I have two Rocky Mountain Maple babies, and a tiny Douglas fir. I planted them last September and brought all three inside in November when it started getting seriously cold.

One of the maples is doing very well, already sprouting new buds. The Douglas fir is also doing well, but no new growth other than a few needles. The other maple hasn't done well, and may be on its way out already, despite my best efforts.

But my question is, should I move these plants back outside permanently in the spring? Or at some point down the line? The fir in particular is one hardy piece of work, and I can't see it thriving indoors for long. What is the ideal time to make the switch?
The species are native to your region and have been growing there in the wild for a very very long time withstanding extreme weather.

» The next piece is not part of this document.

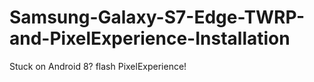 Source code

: # Samsung-Galaxy-S7-Edge-TWRP-and-PixelExperience-Installation
Stuck on Android 8? flash PixelExperience!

Just because you put them in a pot, doesn't make them houseplants unable to deal with those conditions. This is a common mistake by people just starting out in bonsai.

Inside they face extreme conditions--low humidity, high heat (in the winter season) and extremely low light. Those conditions will kill them eventually, as you're seeing with the maple.

I'd get them back outside as soon as possible--once the danger of frost and freezing has passed. If you put them (especially the maple) back outside now, you risk their deaths. Once temperate trees resume active growth--leaf extention--after winter dormancy, they have lost mostly all of their ability to withstand frozen roots.